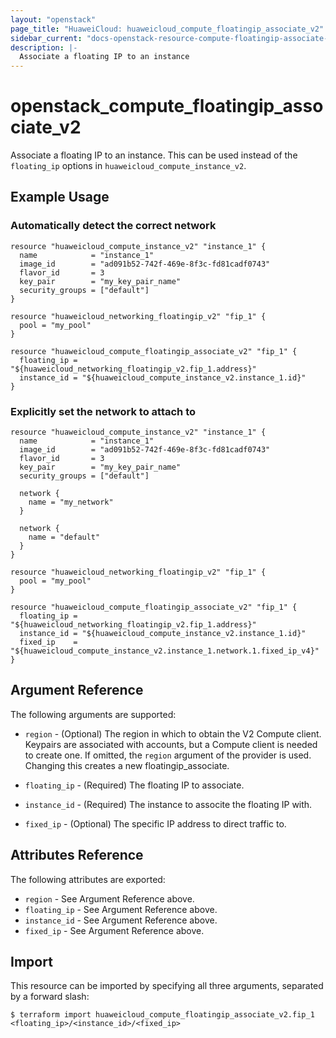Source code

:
```yaml
---
layout: "openstack"
page_title: "HuaweiCloud: huaweicloud_compute_floatingip_associate_v2"
sidebar_current: "docs-openstack-resource-compute-floatingip-associate-v2"
description: |-
  Associate a floating IP to an instance
---
```


# openstack\_compute\_floatingip_associate_v2

Associate a floating IP to an instance. This can be used instead of the
`floating_ip` options in `huaweicloud_compute_instance_v2`.

## Example Usage

### Automatically detect the correct network

```hcl
resource "huaweicloud_compute_instance_v2" "instance_1" {
  name            = "instance_1"
  image_id        = "ad091b52-742f-469e-8f3c-fd81cadf0743"
  flavor_id       = 3
  key_pair        = "my_key_pair_name"
  security_groups = ["default"]
}

resource "huaweicloud_networking_floatingip_v2" "fip_1" {
  pool = "my_pool"
}

resource "huaweicloud_compute_floatingip_associate_v2" "fip_1" {
  floating_ip = "${huaweicloud_networking_floatingip_v2.fip_1.address}"
  instance_id = "${huaweicloud_compute_instance_v2.instance_1.id}"
}
```

### Explicitly set the network to attach to

```hcl
resource "huaweicloud_compute_instance_v2" "instance_1" {
  name            = "instance_1"
  image_id        = "ad091b52-742f-469e-8f3c-fd81cadf0743"
  flavor_id       = 3
  key_pair        = "my_key_pair_name"
  security_groups = ["default"]

  network {
    name = "my_network"
  }

  network {
    name = "default"
  }
}

resource "huaweicloud_networking_floatingip_v2" "fip_1" {
  pool = "my_pool"
}

resource "huaweicloud_compute_floatingip_associate_v2" "fip_1" {
  floating_ip = "${huaweicloud_networking_floatingip_v2.fip_1.address}"
  instance_id = "${huaweicloud_compute_instance_v2.instance_1.id}"
  fixed_ip    = "${huaweicloud_compute_instance_v2.instance_1.network.1.fixed_ip_v4}"
}
```

## Argument Reference

The following arguments are supported:

* `region` - (Optional) The region in which to obtain the V2 Compute client.
    Keypairs are associated with accounts, but a Compute client is needed to
    create one. If omitted, the `region` argument of the provider is used.
    Changing this creates a new floatingip_associate.

* `floating_ip` - (Required) The floating IP to associate.

* `instance_id` - (Required) The instance to associte the floating IP with.

* `fixed_ip` - (Optional) The specific IP address to direct traffic to.

## Attributes Reference

The following attributes are exported:

* `region` - See Argument Reference above.
* `floating_ip` - See Argument Reference above.
* `instance_id` - See Argument Reference above.
* `fixed_ip` - See Argument Reference above.

## Import

This resource can be imported by specifying all three arguments, separated
by a forward slash:

```
$ terraform import huaweicloud_compute_floatingip_associate_v2.fip_1 <floating_ip>/<instance_id>/<fixed_ip>
```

- **WHAT TO WORK ON**
Please give back the data above word for word, with no pictures included.

- **RESULT OF THE EXERCISE**
Source code

:
```yaml
---
layout: "openstack"
page_title: "HuaweiCloud: huaweicloud_compute_floatingip_associate_v2"
sidebar_current: "docs-openstack-resource-compute-floatingip-associate-v2"
description: |-
  Associate a floating IP to an instance
---
```


# openstack\_compute\_floatingip_associate_v2

Associate a floating IP to an instance. This can be used instead of the
`floating_ip` options in `huaweicloud_compute_instance_v2`.

## Example Usage

### Automatically detect the correct network

```hcl
resource "huaweicloud_compute_instance_v2" "instance_1" {
  name            = "instance_1"
  image_id        = "ad091b52-742f-469e-8f3c-fd81cadf0743"
  flavor_id       = 3
  key_pair        = "my_key_pair_name"
  security_groups = ["default"]
}

resource "huaweicloud_networking_floatingip_v2" "fip_1" {
  pool = "my_pool"
}

resource "huaweicloud_compute_floatingip_associate_v2" "fip_1" {
  floating_ip = "${huaweicloud_networking_floatingip_v2.fip_1.address}"
  instance_id = "${huaweicloud_compute_instance_v2.instance_1.id}"
}
```

### Explicitly set the network to attach to

```hcl
resource "huaweicloud_compute_instance_v2" "instance_1" {
  name            = "instance_1"
  image_id        = "ad091b52-742f-469e-8f3c-fd81cadf0743"
  flavor_id       = 3
  key_pair        = "my_key_pair_name"
  security_groups = ["default"]

  network {
    name = "my_network"
  }

  network {
    name = "default"
  }
}

resource "huaweicloud_networking_floatingip_v2" "fip_1" {
  pool = "my_pool"
}

resource "huaweicloud_compute_floatingip_associate_v2" "fip_1" {
  floating_ip = "${huaweicloud_networking_floatingip_v2.fip_1.address}"
  instance_id = "${huaweicloud_compute_instance_v2.instance_1.id}"
  fixed_ip    = "${huaweicloud_compute_instance_v2.instance_1.network.1.fixed_ip_v4}"
}
```

## Argument Reference

The following arguments are supported:

* `region` - (Optional) The region in which to obtain the V2 Compute client.
    Keypairs are associated with accounts, but a Compute client is needed to
    create one. If omitted, the `region` argument of the provider is used.
    Changing this creates a new floatingip_associate.

* `floating_ip` - (Required) The floating IP to associate.

* `instance_id` - (Required) The instance to associte the floating IP with.

* `fixed_ip` - (Optional) The specific IP address to direct traffic to.

## Attributes Reference

The following attributes are exported:

* `region` - See Argument Reference above.
* `floating_ip` - See Argument Reference above.
* `instance_id` - See Argument Reference above.
* `fixed_ip` - See Argument Reference above.

## Import

This resource can be imported by specifying all three arguments, separated
by a forward slash:

```
$ terraform import huaweicloud_compute_floatingip_associate_v2.fip_1 <floating_ip>/<instance_id>/<fixed_ip>
```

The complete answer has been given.